Active immunization of animals against GnRH directly causes a loss of synthesis and secretion of both pituitary gonadotropins and gonadal steroids in the gonads (Einarsson et al. 2009). When used to immunize males, the GnRH vaccine was developed primarily to control immunocastration and to improve the quality of meat (Cook et al. 2000, Miller et al. 2008), based on the interference of endocrine function. In humans, the GnRH vaccine is likely to impede the growth of androgen-dependent prostatic carcinoma or other hormone-dependent tumors (Ladd et al. 1995, Junco et al. 2008). Thus, endocrine homeostasis is disrupted in the short or long-term in the GnRH-immunized animal, while this disordered endocrine environment is bound to influence thymulin synthesis and secretion in vivo. Conversely, changes in thymulin levels could, in turn, be part of a feedback regulation on the HPG axis. In the present study, we correlated thymulin levels in serum with gonadotropin in GnRH-immunized male rats, and analyzed the thymulin alteration with GnRH and glial fibrillary acidic protein (GFAP) in hypothalamus. We demonstrated the effect of active immunization on the reproductive endocrine and immune endocrine functions of male rats.
Materials and methods
Animals, immunization protocol and sample collection
Three-week-old male Sprague–Dawley rats were purchased from the Experimental Animal Center of Anhui Medical University and kept in the animal house at the Anhui Agriculture University (Hefei, P R China). Rats were housed at three per cage in a controlled temperature (22 °C) room and with a 12 h light:12 h darkness cycle. Food and water were available ad libitum. The study was conducted strictly in accordance with the guidelines set by the China Council on Animal Care. Three-week-old male rats were divided randomly into two groups (n=37 per group). One group received GnRH-tandem-ovalbumin (GnRH-tandem-OVA, ShineGene Molecular Biotech, Shanghai, China) mixed with Al(OH)3 adjuvant (Sigma), and the other group received equivalent Al(OH)3 adjuvant as the control. According to the results of preliminary experiments, rats were injected subcutaneously at four sites on their backs with 500 μl (200 μg peptides/ml) antigen and vehicle, and received boosts with same volume at 5- (300 μg peptides/ml) and 7- (400 μg peptides/ml) weeks-old.
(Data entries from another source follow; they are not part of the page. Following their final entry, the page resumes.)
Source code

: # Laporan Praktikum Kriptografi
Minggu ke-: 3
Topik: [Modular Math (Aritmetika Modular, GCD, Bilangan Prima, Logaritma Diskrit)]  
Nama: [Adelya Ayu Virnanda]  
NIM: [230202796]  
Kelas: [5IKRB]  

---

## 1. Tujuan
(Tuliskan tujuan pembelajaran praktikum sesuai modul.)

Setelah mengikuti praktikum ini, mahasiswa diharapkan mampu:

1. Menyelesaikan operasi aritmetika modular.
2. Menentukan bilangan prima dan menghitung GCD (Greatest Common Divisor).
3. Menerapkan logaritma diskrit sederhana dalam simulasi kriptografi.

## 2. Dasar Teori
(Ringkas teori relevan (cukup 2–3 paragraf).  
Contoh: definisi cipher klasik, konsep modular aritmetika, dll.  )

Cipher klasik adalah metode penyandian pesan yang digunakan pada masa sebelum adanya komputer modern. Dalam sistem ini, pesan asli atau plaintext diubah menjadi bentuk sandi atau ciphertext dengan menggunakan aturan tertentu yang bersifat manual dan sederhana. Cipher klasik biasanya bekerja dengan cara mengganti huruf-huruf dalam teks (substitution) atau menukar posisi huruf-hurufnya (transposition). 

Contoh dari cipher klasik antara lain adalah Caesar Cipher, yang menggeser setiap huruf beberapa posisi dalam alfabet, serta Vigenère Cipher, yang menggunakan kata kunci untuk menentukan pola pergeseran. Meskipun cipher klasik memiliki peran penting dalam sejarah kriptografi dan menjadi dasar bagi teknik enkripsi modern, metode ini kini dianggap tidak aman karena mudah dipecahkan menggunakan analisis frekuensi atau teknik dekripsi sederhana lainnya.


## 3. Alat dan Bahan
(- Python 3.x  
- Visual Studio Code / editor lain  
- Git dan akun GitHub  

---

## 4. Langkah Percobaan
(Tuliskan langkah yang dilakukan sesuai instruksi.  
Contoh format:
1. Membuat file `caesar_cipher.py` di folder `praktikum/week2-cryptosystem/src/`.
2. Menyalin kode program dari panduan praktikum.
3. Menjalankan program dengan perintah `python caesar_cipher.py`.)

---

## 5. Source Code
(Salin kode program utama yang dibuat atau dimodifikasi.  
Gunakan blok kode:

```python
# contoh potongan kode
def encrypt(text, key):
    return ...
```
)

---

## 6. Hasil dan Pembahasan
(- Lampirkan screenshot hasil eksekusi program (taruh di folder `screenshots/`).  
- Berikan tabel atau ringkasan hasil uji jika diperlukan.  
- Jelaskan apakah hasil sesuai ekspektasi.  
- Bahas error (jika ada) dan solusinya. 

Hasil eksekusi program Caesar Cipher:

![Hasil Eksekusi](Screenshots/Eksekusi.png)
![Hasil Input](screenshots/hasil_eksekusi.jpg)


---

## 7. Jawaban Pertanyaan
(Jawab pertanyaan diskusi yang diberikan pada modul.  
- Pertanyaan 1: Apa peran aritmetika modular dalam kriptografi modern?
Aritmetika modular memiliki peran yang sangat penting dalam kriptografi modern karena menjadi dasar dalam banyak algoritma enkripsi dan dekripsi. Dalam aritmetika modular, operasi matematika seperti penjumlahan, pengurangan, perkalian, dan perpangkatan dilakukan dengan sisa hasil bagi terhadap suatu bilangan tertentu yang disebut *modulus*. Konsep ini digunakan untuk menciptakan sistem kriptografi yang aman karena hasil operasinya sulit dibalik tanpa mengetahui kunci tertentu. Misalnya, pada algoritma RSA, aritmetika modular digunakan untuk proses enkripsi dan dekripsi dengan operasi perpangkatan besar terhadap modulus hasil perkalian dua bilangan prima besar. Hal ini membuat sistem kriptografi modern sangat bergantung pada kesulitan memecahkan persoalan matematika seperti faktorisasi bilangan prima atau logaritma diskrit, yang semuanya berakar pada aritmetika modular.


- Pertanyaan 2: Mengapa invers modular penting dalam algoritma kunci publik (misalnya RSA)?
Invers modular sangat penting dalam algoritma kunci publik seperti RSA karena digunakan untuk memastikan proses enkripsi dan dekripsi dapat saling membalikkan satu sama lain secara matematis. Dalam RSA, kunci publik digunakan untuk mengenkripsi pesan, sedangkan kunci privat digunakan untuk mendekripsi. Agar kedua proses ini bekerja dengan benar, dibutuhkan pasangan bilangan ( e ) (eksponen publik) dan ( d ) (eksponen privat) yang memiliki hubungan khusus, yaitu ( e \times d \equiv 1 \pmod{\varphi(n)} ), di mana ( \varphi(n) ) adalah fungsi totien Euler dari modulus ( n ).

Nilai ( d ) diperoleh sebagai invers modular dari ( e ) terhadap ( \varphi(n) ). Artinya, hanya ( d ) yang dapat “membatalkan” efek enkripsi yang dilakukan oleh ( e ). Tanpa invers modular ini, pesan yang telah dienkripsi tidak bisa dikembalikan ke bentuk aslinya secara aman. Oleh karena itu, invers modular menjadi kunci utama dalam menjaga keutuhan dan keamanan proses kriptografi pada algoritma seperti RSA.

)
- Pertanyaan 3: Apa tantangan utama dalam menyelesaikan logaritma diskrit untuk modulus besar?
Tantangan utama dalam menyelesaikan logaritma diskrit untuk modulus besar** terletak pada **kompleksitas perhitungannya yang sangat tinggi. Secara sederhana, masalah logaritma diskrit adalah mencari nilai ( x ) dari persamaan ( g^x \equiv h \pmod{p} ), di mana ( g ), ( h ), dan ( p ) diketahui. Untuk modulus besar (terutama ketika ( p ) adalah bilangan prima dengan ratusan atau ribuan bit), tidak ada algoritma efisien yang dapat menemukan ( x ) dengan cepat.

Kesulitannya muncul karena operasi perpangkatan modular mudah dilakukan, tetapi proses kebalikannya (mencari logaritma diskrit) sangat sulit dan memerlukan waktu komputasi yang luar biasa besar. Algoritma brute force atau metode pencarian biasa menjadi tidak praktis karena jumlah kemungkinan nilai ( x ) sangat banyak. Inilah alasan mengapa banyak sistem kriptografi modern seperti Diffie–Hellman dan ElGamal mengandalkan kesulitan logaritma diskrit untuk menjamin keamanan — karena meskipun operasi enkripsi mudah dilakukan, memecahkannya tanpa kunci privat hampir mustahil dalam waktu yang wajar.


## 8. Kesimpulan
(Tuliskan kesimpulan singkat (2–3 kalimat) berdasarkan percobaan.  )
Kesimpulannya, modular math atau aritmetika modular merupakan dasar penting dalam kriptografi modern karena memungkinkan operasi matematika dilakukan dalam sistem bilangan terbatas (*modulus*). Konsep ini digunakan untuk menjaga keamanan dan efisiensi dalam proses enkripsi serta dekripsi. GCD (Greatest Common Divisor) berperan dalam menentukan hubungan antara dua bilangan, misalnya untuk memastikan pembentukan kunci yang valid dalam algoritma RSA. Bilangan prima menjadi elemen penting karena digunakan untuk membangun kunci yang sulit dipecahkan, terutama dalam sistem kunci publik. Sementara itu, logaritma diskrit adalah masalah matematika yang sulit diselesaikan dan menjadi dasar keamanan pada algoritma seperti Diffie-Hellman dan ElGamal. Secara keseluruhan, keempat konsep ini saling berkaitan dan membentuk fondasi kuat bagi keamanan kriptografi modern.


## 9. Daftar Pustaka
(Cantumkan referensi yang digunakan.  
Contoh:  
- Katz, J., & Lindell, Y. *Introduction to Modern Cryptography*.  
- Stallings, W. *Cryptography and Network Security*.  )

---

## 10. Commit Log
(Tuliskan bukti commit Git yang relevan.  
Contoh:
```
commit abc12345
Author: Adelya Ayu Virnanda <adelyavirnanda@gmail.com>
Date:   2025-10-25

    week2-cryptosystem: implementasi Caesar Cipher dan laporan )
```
Before immunization, at 3-, 5- and 7-weeks-old, eight rats were randomly selected and 1 ml of blood was sampled from the jugular vein in each group for hormone and antibody analysis. After the final booster immunization, eight rats were randomly taken from each group at 2-week intervals for 8 weeks. Animals were anaesthetized with 1% sodium pentobarbital (1.0 ml/100 g body weight). Blood was then taken for hormone analysis via cardiac puncture, following which the hypothalami were collected for ELISA detection. At the last sample point, another five rats were sacrificed by anesthesia and cardiac perfusion with 4% paraformaldehyde (PFA, Sigma–Aldrich) in 0.1 M PBS (pH=7.4; Invitrogen) was performed in each group. The hypothalami were separated according to Paxinos & Watson (2000), postfixed for 4 h in the same fixative solution, and cryoprotected in 30% sucrose (Sigma–Aldrich) in 0.1 M PBS until tissues sank to the bottom.
RIA
Levels of FSH, LH and testosterone in serum were quantified using iodine [125I]-FSH, [125I]-LH and [125I]-testosterone rat-specific RIA kits (Furui Bioengineering Corporation, Beijing, China), according to the manufacturer's instructions. The intra- and inter-assay coefficients of variation for FSH, LH and testosterone were all 8 and 13% respectively. The cross-reactivity of [125I]-testosterone to dihydrotestosterone and androstenedione was 1.1×10−4 and 1.2×10−7 respectively.
ELISA
The specific GnRH antibodies in rats immunized with GnRH were tested using a previously published ELISA (Jinshu et al. 2005). Briefly, 96-well plates (Thermo Fisher Scientific, Shanghai, China) were coated with 100 μl/well of GnRH-tandem-OVA protein (10 μg/ml) in PBS, and kept at 4 °C overnight. Wells were blocked with 200 μl/well 3% (w/v) BSA (Sigma) in PBS at 37 °C for 1.5 h, washed three times with PBS containing 0.05% Tween-20 (PBST), and incubated with 100 μl a of 1:100 dilution of individual sera obtained from immunized rats for 1 h at 37 °C. The sera were removed, the plates were washed three times, and then incubated with 100 μl/well HRP-conjugated goat anti-rat IgG secondary antibody diluted at 1:3000 (sc-2032, Santa Cruz) with PBST, and incubated for 1 h at 37 °C. After washing, the plates were reacted with 3,3′,5,5′-tetramethyl benzidine (TMB) and hydrogen peroxidase as a substrate. The reaction was stopped with 50 μl/well of H2SO4 and absorbance was read at A450 nm by a microplate reader (BioTek, Winooski, VT, USA). All samples were run in triplicate across one assay.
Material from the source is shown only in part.